■ **Task objective**: Nothing but the lines from the top of the records through the line with "This course provides" should be returned, exactly, and without pictures.

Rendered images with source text
★ ★ ★ ★ ★ ★ ★

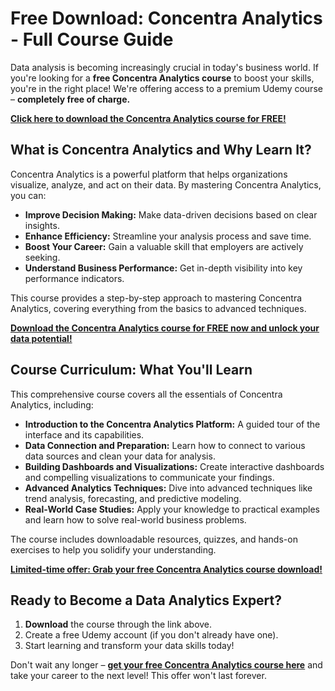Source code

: # Free Download: Concentra Analytics - Full Course Guide

Data analysis is becoming increasingly crucial in today's business world. If you're looking for a **free Concentra Analytics course** to boost your skills, you're in the right place! We're offering access to a premium Udemy course – **completely free of charge.**

[**Click here to download the Concentra Analytics course for FREE!**](https://udemywork.com/concentra-analytics)

## What is Concentra Analytics and Why Learn It?

Concentra Analytics is a powerful platform that helps organizations visualize, analyze, and act on their data. By mastering Concentra Analytics, you can:

*   **Improve Decision Making:** Make data-driven decisions based on clear insights.
*   **Enhance Efficiency:** Streamline your analysis process and save time.
*   **Boost Your Career:** Gain a valuable skill that employers are actively seeking.
*   **Understand Business Performance:** Get in-depth visibility into key performance indicators.

This course provides a step-by-step approach to mastering Concentra Analytics, covering everything from the basics to advanced techniques.

[**Download the Concentra Analytics course for FREE now and unlock your data potential!**](https://udemywork.com/concentra-analytics)

## Course Curriculum: What You'll Learn

This comprehensive course covers all the essentials of Concentra Analytics, including:

*   **Introduction to the Concentra Analytics Platform:** A guided tour of the interface and its capabilities.
*   **Data Connection and Preparation:** Learn how to connect to various data sources and clean your data for analysis.
*   **Building Dashboards and Visualizations:** Create interactive dashboards and compelling visualizations to communicate your findings.
*   **Advanced Analytics Techniques:** Dive into advanced techniques like trend analysis, forecasting, and predictive modeling.
*   **Real-World Case Studies:** Apply your knowledge to practical examples and learn how to solve real-world business problems.

The course includes downloadable resources, quizzes, and hands-on exercises to help you solidify your understanding.

[**Limited-time offer: Grab your free Concentra Analytics course download!**](https://udemywork.com/concentra-analytics)

## Ready to Become a Data Analytics Expert?

1.  **Download** the course through the link above.
2.  Create a free Udemy account (if you don't already have one).
3.  Start learning and transform your data skills today!

Don't wait any longer – **[get your free Concentra Analytics course here](https://udemywork.com/concentra-analytics)** and take your career to the next level! This offer won't last forever.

★ ★ ★ ★ ★ ★ ★

■ **Solution to the problem**:
Source code

: # Free Download: Concentra Analytics - Full Course Guide

Data analysis is becoming increasingly crucial in today's business world. If you're looking for a **free Concentra Analytics course** to boost your skills, you're in the right place! We're offering access to a premium Udemy course – **completely free of charge.**

[**Click here to download the Concentra Analytics course for FREE!**](https://udemywork.com/concentra-analytics)

## What is Concentra Analytics and Why Learn It?

Concentra Analytics is a powerful platform that helps organizations visualize, analyze, and act on their data. By mastering Concentra Analytics, you can:

*   **Improve Decision Making:** Make data-driven decisions based on clear insights.
*   **Enhance Efficiency:** Streamline your analysis process and save time.
*   **Boost Your Career:** Gain a valuable skill that employers are actively seeking.
*   **Understand Business Performance:** Get in-depth visibility into key performance indicators.

This course provides a step-by-step approach to mastering Concentra Analytics, covering everything from the basics to advanced techniques.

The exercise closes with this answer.